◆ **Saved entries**
•••••

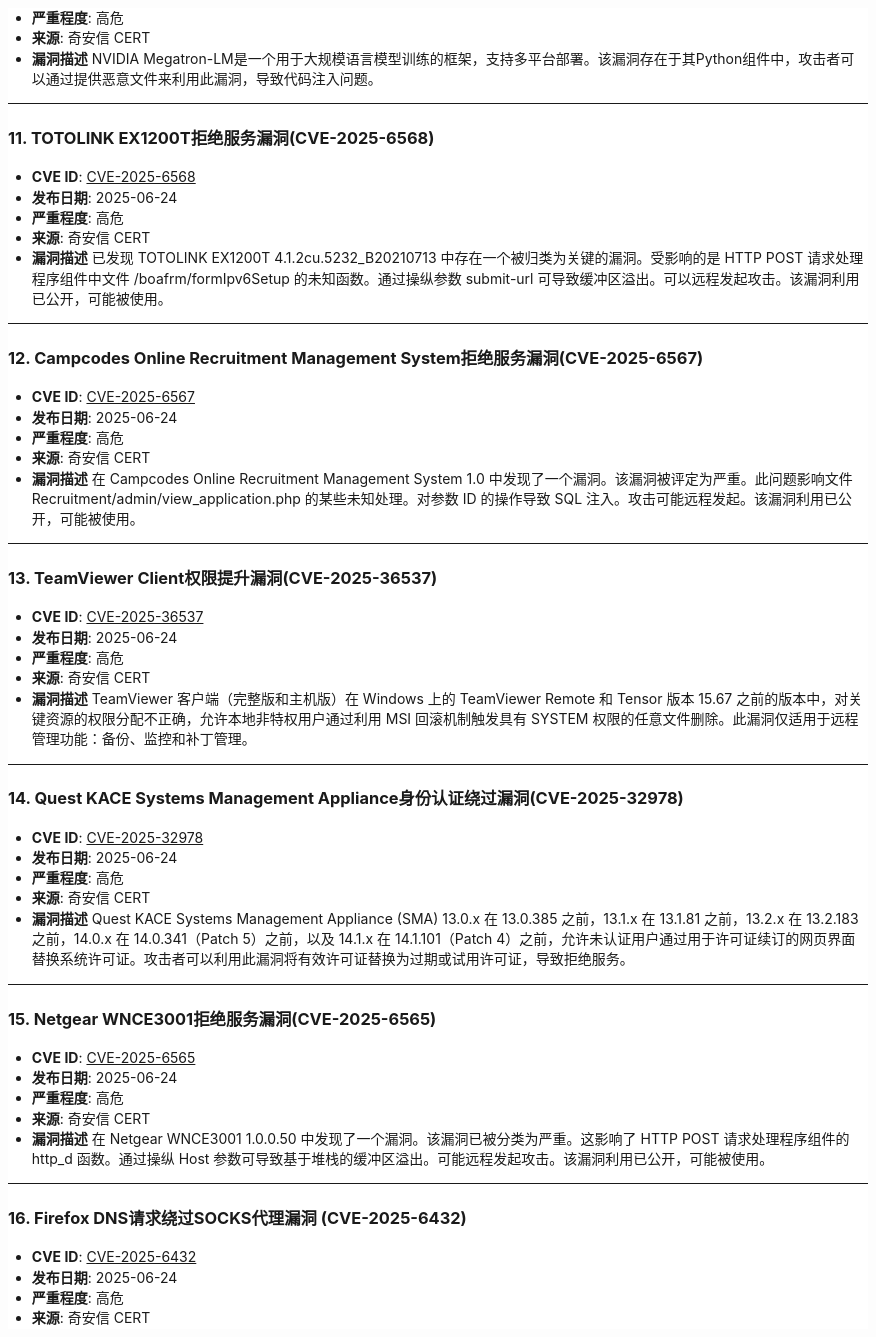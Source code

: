 - **严重程度**: 高危
- **来源**: 奇安信 CERT
- **漏洞描述**
NVIDIA Megatron-LM是一个用于大规模语言模型训练的框架，支持多平台部署。该漏洞存在于其Python组件中，攻击者可以通过提供恶意文件来利用此漏洞，导致代码注入问题。
---
### 11. TOTOLINK EX1200T拒绝服务漏洞(CVE-2025-6568)
- **CVE ID**: [CVE-2025-6568](https://cve.mitre.org/cgi-bin/cvename.cgi?name=CVE-2025-6568)
- **发布日期**: 2025-06-24
- **严重程度**: 高危
- **来源**: 奇安信 CERT
- **漏洞描述**
已发现 TOTOLINK EX1200T 4.1.2cu.5232_B20210713 中存在一个被归类为关键的漏洞。受影响的是 HTTP POST 请求处理程序组件中文件 /boafrm/formIpv6Setup 的未知函数。通过操纵参数 submit-url 可导致缓冲区溢出。可以远程发起攻击。该漏洞利用已公开，可能被使用。
---
### 12. Campcodes Online Recruitment Management System拒绝服务漏洞(CVE-2025-6567)
- **CVE ID**: [CVE-2025-6567](https://cve.mitre.org/cgi-bin/cvename.cgi?name=CVE-2025-6567)
- **发布日期**: 2025-06-24
- **严重程度**: 高危
- **来源**: 奇安信 CERT
- **漏洞描述**
在 Campcodes Online Recruitment Management System 1.0 中发现了一个漏洞。该漏洞被评定为严重。此问题影响文件 Recruitment/admin/view_application.php 的某些未知处理。对参数 ID 的操作导致 SQL 注入。攻击可能远程发起。该漏洞利用已公开，可能被使用。
---
### 13. TeamViewer Client权限提升漏洞(CVE-2025-36537)
- **CVE ID**: [CVE-2025-36537](https://cve.mitre.org/cgi-bin/cvename.cgi?name=CVE-2025-36537)
- **发布日期**: 2025-06-24
- **严重程度**: 高危
- **来源**: 奇安信 CERT
- **漏洞描述**
TeamViewer 客户端（完整版和主机版）在 Windows 上的 TeamViewer Remote 和 Tensor 版本 15.67 之前的版本中，对关键资源的权限分配不正确，允许本地非特权用户通过利用 MSI 回滚机制触发具有 SYSTEM 权限的任意文件删除。此漏洞仅适用于远程管理功能：备份、监控和补丁管理。
---
### 14. Quest KACE Systems Management Appliance身份认证绕过漏洞(CVE-2025-32978)
- **CVE ID**: [CVE-2025-32978](https://cve.mitre.org/cgi-bin/cvename.cgi?name=CVE-2025-32978)
- **发布日期**: 2025-06-24
- **严重程度**: 高危
- **来源**: 奇安信 CERT
- **漏洞描述**
Quest KACE Systems Management Appliance (SMA) 13.0.x 在 13.0.385 之前，13.1.x 在 13.1.81 之前，13.2.x 在 13.2.183 之前，14.0.x 在 14.0.341（Patch 5）之前，以及 14.1.x 在 14.1.101（Patch 4）之前，允许未认证用户通过用于许可证续订的网页界面替换系统许可证。攻击者可以利用此漏洞将有效许可证替换为过期或试用许可证，导致拒绝服务。
---
### 15. Netgear WNCE3001拒绝服务漏洞(CVE-2025-6565)
- **CVE ID**: [CVE-2025-6565](https://cve.mitre.org/cgi-bin/cvename.cgi?name=CVE-2025-6565)
- **发布日期**: 2025-06-24
- **严重程度**: 高危
- **来源**: 奇安信 CERT
- **漏洞描述**
在 Netgear WNCE3001 1.0.0.50 中发现了一个漏洞。该漏洞已被分类为严重。这影响了 HTTP POST 请求处理程序组件的 http_d 函数。通过操纵 Host 参数可导致基于堆栈的缓冲区溢出。可能远程发起攻击。该漏洞利用已公开，可能被使用。
---
### 16. Firefox DNS请求绕过SOCKS代理漏洞 (CVE-2025-6432)
- **CVE ID**: [CVE-2025-6432](https://cve.mitre.org/cgi-bin/cvename.cgi?name=CVE-2025-6432)
- **发布日期**: 2025-06-24
- **严重程度**: 高危
- **来源**: 奇安信 CERT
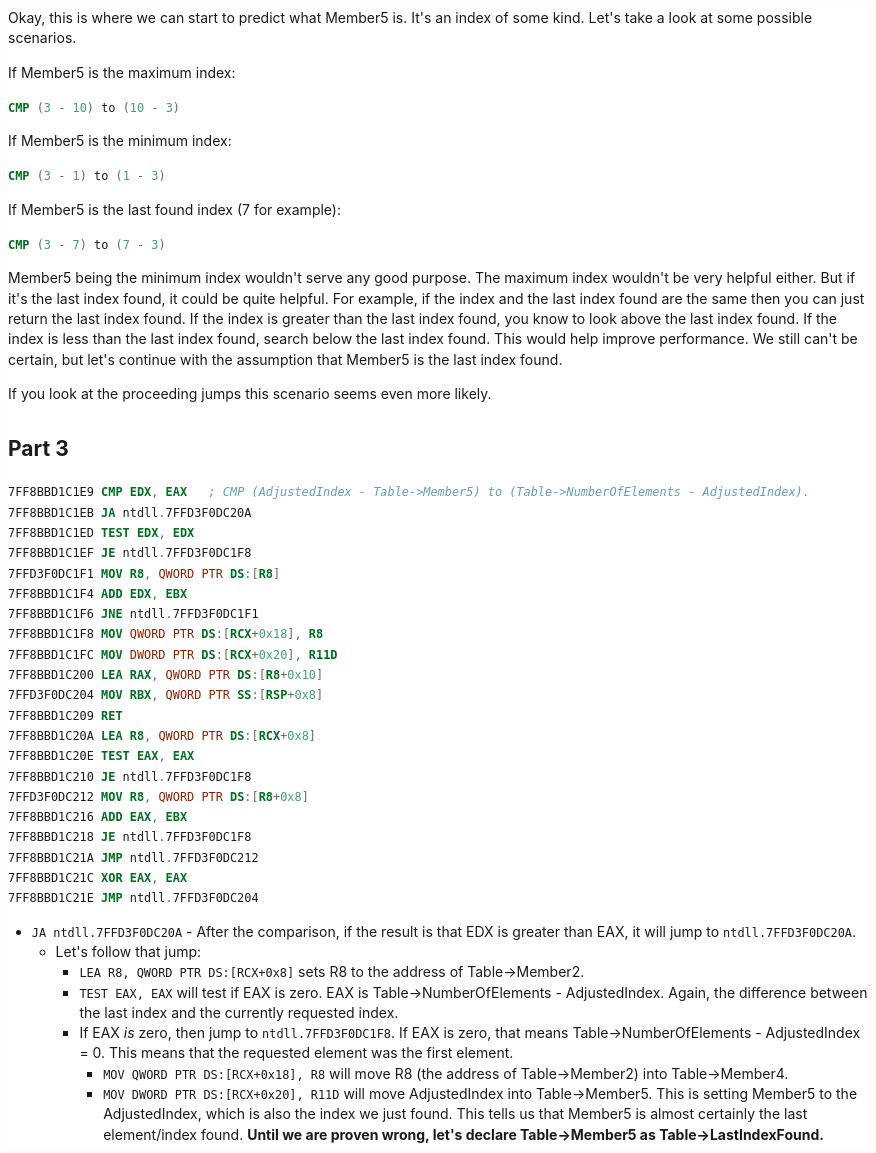 Okay, this is where we can start to predict what Member5 is. It's an index of some kind. Let's take a look at some possible scenarios.

If Member5 is the maximum index:
```nasm
CMP (3 - 10) to (10 - 3)
```
If Member5 is the minimum index:
```nasm
CMP (3 - 1) to (1 - 3)
```
If Member5 is the last found index (7 for example):
```nasm
CMP (3 - 7) to (7 - 3)
```
Member5 being the minimum index wouldn't serve any good purpose. The maximum index wouldn't be very helpful either. But if it's the last index found, it could be quite helpful. For example, if the index and the last index found are the same then you can just return the last index found. If the index is greater than the last index found, you know to look above the last index found. If the index is less than the last index found, search below the last index found. This would help improve performance. We still can't be certain, but let's continue with the assumption that Member5 is the last index found.

If you look at the proceeding jumps this scenario seems even more likely.

## Part 3

```nasm
7FF8BBD1C1E9 CMP EDX, EAX   ; CMP (AdjustedIndex - Table->Member5) to (Table->NumberOfElements - AdjustedIndex).
7FF8BBD1C1EB JA ntdll.7FFD3F0DC20A
7FF8BBD1C1ED TEST EDX, EDX
7FF8BBD1C1EF JE ntdll.7FFD3F0DC1F8
7FFD3F0DC1F1 MOV R8, QWORD PTR DS:[R8]
7FF8BBD1C1F4 ADD EDX, EBX
7FF8BBD1C1F6 JNE ntdll.7FFD3F0DC1F1
7FF8BBD1C1F8 MOV QWORD PTR DS:[RCX+0x18], R8
7FF8BBD1C1FC MOV DWORD PTR DS:[RCX+0x20], R11D
7FF8BBD1C200 LEA RAX, QWORD PTR DS:[R8+0x10]
7FFD3F0DC204 MOV RBX, QWORD PTR SS:[RSP+0x8]
7FF8BBD1C209 RET
7FF8BBD1C20A LEA R8, QWORD PTR DS:[RCX+0x8]
7FF8BBD1C20E TEST EAX, EAX
7FF8BBD1C210 JE ntdll.7FFD3F0DC1F8
7FFD3F0DC212 MOV R8, QWORD PTR DS:[R8+0x8]
7FF8BBD1C216 ADD EAX, EBX
7FF8BBD1C218 JE ntdll.7FFD3F0DC1F8
7FF8BBD1C21A JMP ntdll.7FFD3F0DC212
7FF8BBD1C21C XOR EAX, EAX
7FF8BBD1C21E JMP ntdll.7FFD3F0DC204
```
* `JA ntdll.7FFD3F0DC20A` - After the comparison, if the result is that EDX is greater than EAX, it will jump to `ntdll.7FFD3F0DC20A`.
  * Let's follow that jump:
    * `LEA R8, QWORD PTR DS:[RCX+0x8]` sets R8 to the address of Table->Member2.
    * `TEST EAX, EAX` will test if EAX is zero. EAX is Table->NumberOfElements - AdjustedIndex. Again, the difference between the last index and the currently requested index.
    * If EAX *is* zero, then jump to `ntdll.7FFD3F0DC1F8`. If EAX is zero, that means Table->NumberOfElements - AdjustedIndex = 0. This means that the requested element was the first element.
      * `MOV QWORD PTR DS:[RCX+0x18], R8` will move R8 (the address of Table->Member2) into Table->Member4.
      * `MOV DWORD PTR DS:[RCX+0x20], R11D` will move AdjustedIndex into Table->Member5. This is setting Member5 to the AdjustedIndex, which is also the index we just found. This tells us that Member5 is almost certainly the last element/index found. **Until we are proven wrong, let's declare Table->Member5 as Table->LastIndexFound.**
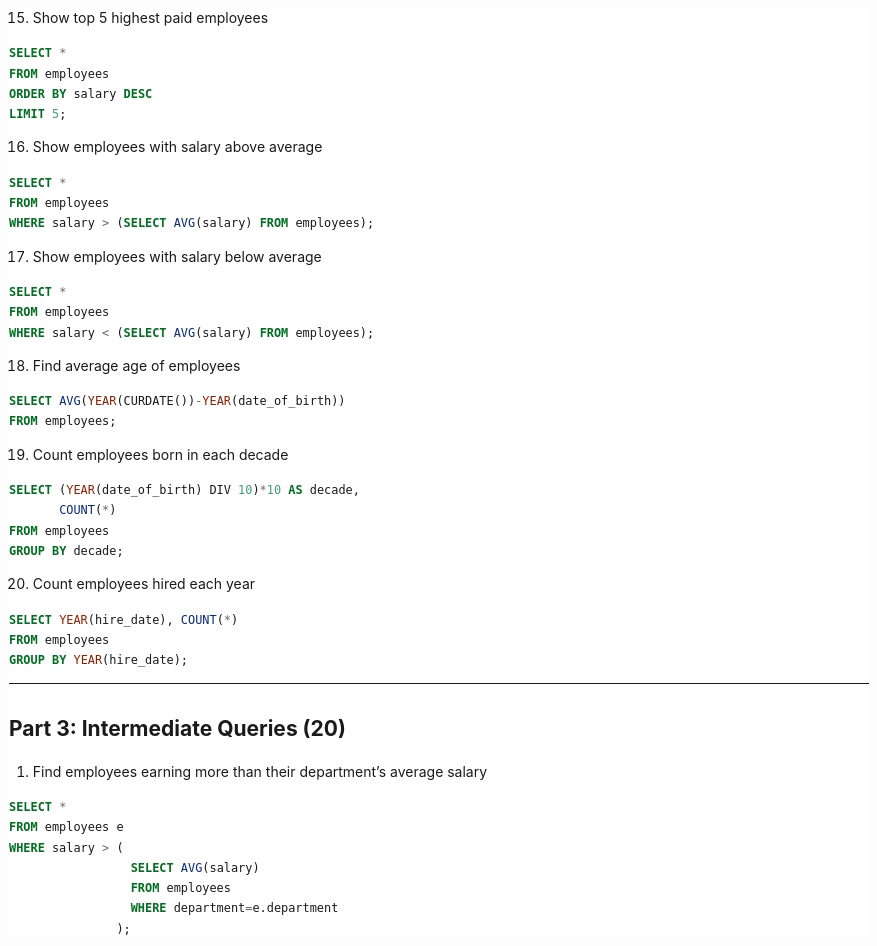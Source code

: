 15. Show top 5 highest paid employees  
```sql
SELECT * 
FROM employees 
ORDER BY salary DESC 
LIMIT 5;
```

16. Show employees with salary above average  
```sql
SELECT * 
FROM employees 
WHERE salary > (SELECT AVG(salary) FROM employees);
```

17. Show employees with salary below average  
```sql
SELECT * 
FROM employees 
WHERE salary < (SELECT AVG(salary) FROM employees);
```

18. Find average age of employees  
```sql
SELECT AVG(YEAR(CURDATE())-YEAR(date_of_birth)) 
FROM employees;
```

19. Count employees born in each decade  
```sql
SELECT (YEAR(date_of_birth) DIV 10)*10 AS decade, 
       COUNT(*) 
FROM employees 
GROUP BY decade;
```

20. Count employees hired each year  
```sql
SELECT YEAR(hire_date), COUNT(*) 
FROM employees 
GROUP BY YEAR(hire_date);
```

---

## Part 3: Intermediate Queries (20)

1. Find employees earning more than their department’s average salary  
```sql
SELECT * 
FROM employees e 
WHERE salary > (
                 SELECT AVG(salary) 
                 FROM employees 
                 WHERE department=e.department
               );
```
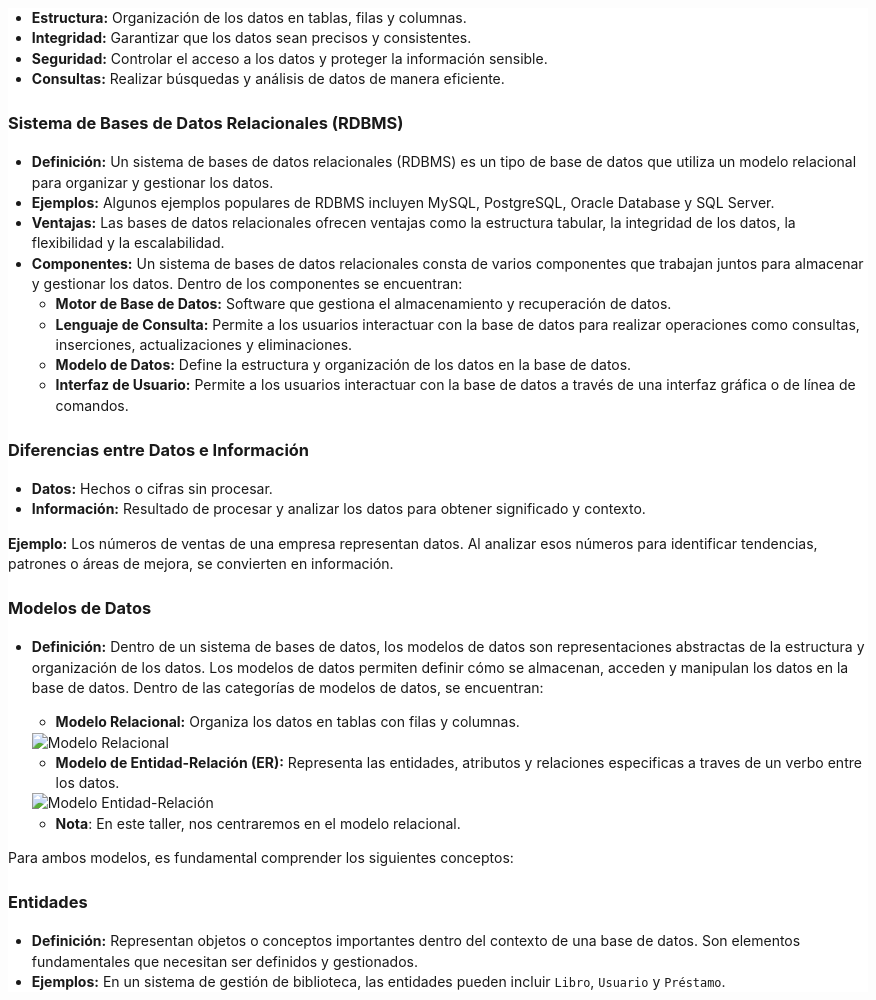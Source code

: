 - **Estructura:** Organización de los datos en tablas, filas y columnas.
- **Integridad:** Garantizar que los datos sean precisos y consistentes.
- **Seguridad:** Controlar el acceso a los datos y proteger la información sensible.
- **Consultas:** Realizar búsquedas y análisis de datos de manera eficiente.

### Sistema de Bases de Datos Relacionales (RDBMS)

- **Definición:** Un sistema de bases de datos relacionales (RDBMS) es un tipo de base de datos que utiliza un modelo relacional para organizar y gestionar los datos.
- **Ejemplos:** Algunos ejemplos populares de RDBMS incluyen MySQL, PostgreSQL, Oracle Database y SQL Server.
- **Ventajas:** Las bases de datos relacionales ofrecen ventajas como la estructura tabular, la integridad de los datos, la flexibilidad y la escalabilidad.
- **Componentes:** Un sistema de bases de datos relacionales consta de varios componentes que trabajan juntos para almacenar y gestionar los datos. Dentro de los componentes se encuentran:
  - **Motor de Base de Datos:** Software que gestiona el almacenamiento y recuperación de datos.
  - **Lenguaje de Consulta:** Permite a los usuarios interactuar con la base de datos para realizar operaciones como consultas, inserciones, actualizaciones y eliminaciones.
  - **Modelo de Datos:** Define la estructura y organización de los datos en la base de datos.
  - **Interfaz de Usuario:** Permite a los usuarios interactuar con la base de datos a través de una interfaz gráfica o de línea de comandos.

### Diferencias entre Datos e Información

- **Datos:** Hechos o cifras sin procesar.
- **Información:** Resultado de procesar y analizar los datos para obtener significado y contexto.

**Ejemplo:** Los números de ventas de una empresa representan datos. Al analizar esos números para identificar tendencias, patrones o áreas de mejora, se convierten en información.

### Modelos de Datos

- **Definición:** Dentro de un sistema de bases de datos, los modelos de datos son representaciones abstractas de la estructura y organización de los datos. Los modelos de datos permiten definir cómo se almacenan, acceden y manipulan los datos en la base de datos. Dentro de las categorías de modelos de datos, se encuentran:

  - **Modelo Relacional:** Organiza los datos en tablas con filas y columnas.

  <img src="assets/relational-model.png" alt="Modelo Relacional" width="500px">

  - **Modelo de Entidad-Relación (ER):** Representa las entidades, atributos y relaciones especificas a traves de un verbo entre los datos.

  <img src="assets/entity-relation-model.png" alt="Modelo Entidad-Relación" width="500px">

  - **Nota**: En este taller, nos centraremos en el modelo relacional.

Para ambos modelos, es fundamental comprender los siguientes conceptos:

### Entidades

- **Definición:** Representan objetos o conceptos importantes dentro del contexto de una base de datos. Son elementos fundamentales que necesitan ser definidos y gestionados.
- **Ejemplos:** En un sistema de gestión de biblioteca, las entidades pueden incluir `Libro`, `Usuario` y `Préstamo`.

•••••

◆ **INSTRUCTIONS FOR THE TASK**
Your answer must be the line holding "### Entidades" and every later line of the entries above, written out exactly, and nothing else.

◆ **ANSWER TO THIS TASK**
### Entidades

- **Definición:** Representan objetos o conceptos importantes dentro del contexto de una base de datos. Son elementos fundamentales que necesitan ser definidos y gestionados.
- **Ejemplos:** En un sistema de gestión de biblioteca, las entidades pueden incluir `Libro`, `Usuario` y `Préstamo`.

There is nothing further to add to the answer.